- [AVAILABLE RECORDS]
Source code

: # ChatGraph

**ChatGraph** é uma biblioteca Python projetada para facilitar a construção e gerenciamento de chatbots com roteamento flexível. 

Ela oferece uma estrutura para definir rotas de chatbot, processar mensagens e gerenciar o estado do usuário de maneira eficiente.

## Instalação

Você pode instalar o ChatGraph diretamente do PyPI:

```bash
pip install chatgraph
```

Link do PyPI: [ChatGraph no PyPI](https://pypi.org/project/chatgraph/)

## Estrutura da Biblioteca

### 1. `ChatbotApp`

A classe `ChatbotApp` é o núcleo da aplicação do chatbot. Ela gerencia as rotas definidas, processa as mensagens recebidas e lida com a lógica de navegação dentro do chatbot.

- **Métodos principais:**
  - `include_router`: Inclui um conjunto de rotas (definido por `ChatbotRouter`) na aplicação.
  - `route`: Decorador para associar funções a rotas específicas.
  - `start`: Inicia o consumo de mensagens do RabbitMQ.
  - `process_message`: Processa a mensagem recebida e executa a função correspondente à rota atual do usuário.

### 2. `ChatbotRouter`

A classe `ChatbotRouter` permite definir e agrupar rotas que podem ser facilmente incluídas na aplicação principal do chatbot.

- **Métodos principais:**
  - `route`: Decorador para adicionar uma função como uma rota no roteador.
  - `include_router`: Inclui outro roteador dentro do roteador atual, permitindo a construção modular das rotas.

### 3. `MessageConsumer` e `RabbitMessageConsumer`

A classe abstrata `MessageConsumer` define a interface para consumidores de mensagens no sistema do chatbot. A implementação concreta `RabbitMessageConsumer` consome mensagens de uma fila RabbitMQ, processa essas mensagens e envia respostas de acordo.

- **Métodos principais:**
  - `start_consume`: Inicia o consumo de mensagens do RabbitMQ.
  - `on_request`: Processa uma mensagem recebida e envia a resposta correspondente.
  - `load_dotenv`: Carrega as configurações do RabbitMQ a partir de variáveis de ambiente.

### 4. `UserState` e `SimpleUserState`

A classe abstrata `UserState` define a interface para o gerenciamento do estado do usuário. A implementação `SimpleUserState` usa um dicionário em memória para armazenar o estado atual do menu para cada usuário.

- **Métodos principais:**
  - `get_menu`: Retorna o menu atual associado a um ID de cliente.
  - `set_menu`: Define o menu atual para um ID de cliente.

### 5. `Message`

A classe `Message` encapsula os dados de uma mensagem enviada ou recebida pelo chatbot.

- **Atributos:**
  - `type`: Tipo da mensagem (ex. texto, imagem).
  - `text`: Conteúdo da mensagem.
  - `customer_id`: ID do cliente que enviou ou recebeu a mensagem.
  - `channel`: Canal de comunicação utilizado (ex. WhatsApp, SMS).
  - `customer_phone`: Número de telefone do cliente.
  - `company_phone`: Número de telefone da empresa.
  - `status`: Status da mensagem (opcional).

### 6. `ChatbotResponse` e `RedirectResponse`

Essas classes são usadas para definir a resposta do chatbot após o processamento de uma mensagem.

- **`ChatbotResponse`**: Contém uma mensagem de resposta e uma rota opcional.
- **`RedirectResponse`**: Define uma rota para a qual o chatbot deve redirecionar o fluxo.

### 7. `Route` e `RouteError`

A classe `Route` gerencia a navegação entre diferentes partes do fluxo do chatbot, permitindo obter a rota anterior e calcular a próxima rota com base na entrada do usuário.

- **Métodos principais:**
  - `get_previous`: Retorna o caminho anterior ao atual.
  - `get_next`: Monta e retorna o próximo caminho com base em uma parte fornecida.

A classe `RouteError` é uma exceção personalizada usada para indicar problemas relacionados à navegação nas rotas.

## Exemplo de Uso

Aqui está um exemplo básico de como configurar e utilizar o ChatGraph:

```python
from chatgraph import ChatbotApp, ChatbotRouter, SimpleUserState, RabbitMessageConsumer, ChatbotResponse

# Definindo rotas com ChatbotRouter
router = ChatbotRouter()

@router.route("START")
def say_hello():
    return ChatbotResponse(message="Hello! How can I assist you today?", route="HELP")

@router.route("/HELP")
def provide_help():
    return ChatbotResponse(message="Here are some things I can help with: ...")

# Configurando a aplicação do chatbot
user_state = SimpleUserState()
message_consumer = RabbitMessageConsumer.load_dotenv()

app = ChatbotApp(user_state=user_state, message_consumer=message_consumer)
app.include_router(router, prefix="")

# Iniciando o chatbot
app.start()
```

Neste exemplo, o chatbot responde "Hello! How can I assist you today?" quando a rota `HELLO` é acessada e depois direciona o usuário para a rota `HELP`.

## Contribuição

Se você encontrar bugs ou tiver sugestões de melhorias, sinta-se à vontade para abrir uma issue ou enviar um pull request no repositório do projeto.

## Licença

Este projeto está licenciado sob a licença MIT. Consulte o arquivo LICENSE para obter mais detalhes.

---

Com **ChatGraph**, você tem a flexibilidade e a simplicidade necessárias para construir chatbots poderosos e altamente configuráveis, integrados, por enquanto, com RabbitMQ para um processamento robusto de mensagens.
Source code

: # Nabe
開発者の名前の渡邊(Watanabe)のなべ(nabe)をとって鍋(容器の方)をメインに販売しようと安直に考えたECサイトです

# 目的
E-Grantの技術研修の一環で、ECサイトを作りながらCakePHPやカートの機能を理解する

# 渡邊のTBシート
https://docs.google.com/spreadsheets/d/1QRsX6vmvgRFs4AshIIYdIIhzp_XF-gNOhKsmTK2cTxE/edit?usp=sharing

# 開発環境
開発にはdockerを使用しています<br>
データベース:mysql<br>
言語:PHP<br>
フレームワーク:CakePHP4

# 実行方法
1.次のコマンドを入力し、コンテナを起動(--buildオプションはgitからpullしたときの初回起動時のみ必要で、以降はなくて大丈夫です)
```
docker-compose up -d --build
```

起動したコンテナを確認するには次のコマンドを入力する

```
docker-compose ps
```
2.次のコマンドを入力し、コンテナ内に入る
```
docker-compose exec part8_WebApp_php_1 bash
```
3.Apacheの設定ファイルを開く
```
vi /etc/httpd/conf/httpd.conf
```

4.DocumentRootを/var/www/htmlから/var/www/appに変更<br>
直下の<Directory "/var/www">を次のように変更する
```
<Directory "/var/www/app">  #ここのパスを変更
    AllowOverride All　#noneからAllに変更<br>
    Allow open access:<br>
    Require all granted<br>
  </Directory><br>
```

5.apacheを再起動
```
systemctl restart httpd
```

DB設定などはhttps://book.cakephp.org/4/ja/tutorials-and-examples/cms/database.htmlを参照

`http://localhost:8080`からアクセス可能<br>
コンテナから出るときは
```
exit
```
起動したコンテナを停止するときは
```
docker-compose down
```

- [TASK DESCRIPTION]
Retype all of the material, exactly as written.

- [EXERCISE RESULT]
Source code

: # ChatGraph

**ChatGraph** é uma biblioteca Python projetada para facilitar a construção e gerenciamento de chatbots com roteamento flexível. 

Ela oferece uma estrutura para definir rotas de chatbot, processar mensagens e gerenciar o estado do usuário de maneira eficiente.

## Instalação

Você pode instalar o ChatGraph diretamente do PyPI:

```bash
pip install chatgraph
```

Link do PyPI: [ChatGraph no PyPI](https://pypi.org/project/chatgraph/)

## Estrutura da Biblioteca

### 1. `ChatbotApp`

A classe `ChatbotApp` é o núcleo da aplicação do chatbot. Ela gerencia as rotas definidas, processa as mensagens recebidas e lida com a lógica de navegação dentro do chatbot.

- **Métodos principais:**
  - `include_router`: Inclui um conjunto de rotas (definido por `ChatbotRouter`) na aplicação.
  - `route`: Decorador para associar funções a rotas específicas.
  - `start`: Inicia o consumo de mensagens do RabbitMQ.
  - `process_message`: Processa a mensagem recebida e executa a função correspondente à rota atual do usuário.

### 2. `ChatbotRouter`

A classe `ChatbotRouter` permite definir e agrupar rotas que podem ser facilmente incluídas na aplicação principal do chatbot.

- **Métodos principais:**
  - `route`: Decorador para adicionar uma função como uma rota no roteador.
  - `include_router`: Inclui outro roteador dentro do roteador atual, permitindo a construção modular das rotas.

### 3. `MessageConsumer` e `RabbitMessageConsumer`

A classe abstrata `MessageConsumer` define a interface para consumidores de mensagens no sistema do chatbot. A implementação concreta `RabbitMessageConsumer` consome mensagens de uma fila RabbitMQ, processa essas mensagens e envia respostas de acordo.

- **Métodos principais:**
  - `start_consume`: Inicia o consumo de mensagens do RabbitMQ.
  - `on_request`: Processa uma mensagem recebida e envia a resposta correspondente.
  - `load_dotenv`: Carrega as configurações do RabbitMQ a partir de variáveis de ambiente.

### 4. `UserState` e `SimpleUserState`

A classe abstrata `UserState` define a interface para o gerenciamento do estado do usuário. A implementação `SimpleUserState` usa um dicionário em memória para armazenar o estado atual do menu para cada usuário.

- **Métodos principais:**
  - `get_menu`: Retorna o menu atual associado a um ID de cliente.
  - `set_menu`: Define o menu atual para um ID de cliente.

### 5. `Message`

A classe `Message` encapsula os dados de uma mensagem enviada ou recebida pelo chatbot.

- **Atributos:**
  - `type`: Tipo da mensagem (ex. texto, imagem).
  - `text`: Conteúdo da mensagem.
  - `customer_id`: ID do cliente que enviou ou recebeu a mensagem.
  - `channel`: Canal de comunicação utilizado (ex. WhatsApp, SMS).
  - `customer_phone`: Número de telefone do cliente.
  - `company_phone`: Número de telefone da empresa.
  - `status`: Status da mensagem (opcional).

### 6. `ChatbotResponse` e `RedirectResponse`

Essas classes são usadas para definir a resposta do chatbot após o processamento de uma mensagem.

- **`ChatbotResponse`**: Contém uma mensagem de resposta e uma rota opcional.
- **`RedirectResponse`**: Define uma rota para a qual o chatbot deve redirecionar o fluxo.

### 7. `Route` e `RouteError`

A classe `Route` gerencia a navegação entre diferentes partes do fluxo do chatbot, permitindo obter a rota anterior e calcular a próxima rota com base na entrada do usuário.

- **Métodos principais:**
  - `get_previous`: Retorna o caminho anterior ao atual.
  - `get_next`: Monta e retorna o próximo caminho com base em uma parte fornecida.

A classe `RouteError` é uma exceção personalizada usada para indicar problemas relacionados à navegação nas rotas.

## Exemplo de Uso

Aqui está um exemplo básico de como configurar e utilizar o ChatGraph:

```python
from chatgraph import ChatbotApp, ChatbotRouter, SimpleUserState, RabbitMessageConsumer, ChatbotResponse

# Definindo rotas com ChatbotRouter
router = ChatbotRouter()

@router.route("START")
def say_hello():
    return ChatbotResponse(message="Hello! How can I assist you today?", route="HELP")

@router.route("/HELP")
def provide_help():
    return ChatbotResponse(message="Here are some things I can help with: ...")

# Configurando a aplicação do chatbot
user_state = SimpleUserState()
message_consumer = RabbitMessageConsumer.load_dotenv()

app = ChatbotApp(user_state=user_state, message_consumer=message_consumer)
app.include_router(router, prefix="")

# Iniciando o chatbot
app.start()
```

Neste exemplo, o chatbot responde "Hello! How can I assist you today?" quando a rota `HELLO` é acessada e depois direciona o usuário para a rota `HELP`.

## Contribuição

Se você encontrar bugs ou tiver sugestões de melhorias, sinta-se à vontade para abrir uma issue ou enviar um pull request no repositório do projeto.

## Licença

Este projeto está licenciado sob a licença MIT. Consulte o arquivo LICENSE para obter mais detalhes.

---

Com **ChatGraph**, você tem a flexibilidade e a simplicidade necessárias para construir chatbots poderosos e altamente configuráveis, integrados, por enquanto, com RabbitMQ para um processamento robusto de mensagens.
Source code

: # Nabe
開発者の名前の渡邊(Watanabe)のなべ(nabe)をとって鍋(容器の方)をメインに販売しようと安直に考えたECサイトです

# 目的
E-Grantの技術研修の一環で、ECサイトを作りながらCakePHPやカートの機能を理解する

# 渡邊のTBシート
https://docs.google.com/spreadsheets/d/1QRsX6vmvgRFs4AshIIYdIIhzp_XF-gNOhKsmTK2cTxE/edit?usp=sharing

# 開発環境
開発にはdockerを使用しています<br>
データベース:mysql<br>
言語:PHP<br>
フレームワーク:CakePHP4

# 実行方法
1.次のコマンドを入力し、コンテナを起動(--buildオプションはgitからpullしたときの初回起動時のみ必要で、以降はなくて大丈夫です)
```
docker-compose up -d --build
```

起動したコンテナを確認するには次のコマンドを入力する

```
docker-compose ps
```
2.次のコマンドを入力し、コンテナ内に入る
```
docker-compose exec part8_WebApp_php_1 bash
```
3.Apacheの設定ファイルを開く
```
vi /etc/httpd/conf/httpd.conf
```

4.DocumentRootを/var/www/htmlから/var/www/appに変更<br>
直下の<Directory "/var/www">を次のように変更する
```
<Directory "/var/www/app">  #ここのパスを変更
    AllowOverride All　#noneからAllに変更<br>
    Allow open access:<br>
    Require all granted<br>
  </Directory><br>
```

5.apacheを再起動
```
systemctl restart httpd
```

DB設定などはhttps://book.cakephp.org/4/ja/tutorials-and-examples/cms/database.htmlを参照

`http://localhost:8080`からアクセス可能<br>
コンテナから出るときは
```
exit
```
起動したコンテナを停止するときは
```
docker-compose down
```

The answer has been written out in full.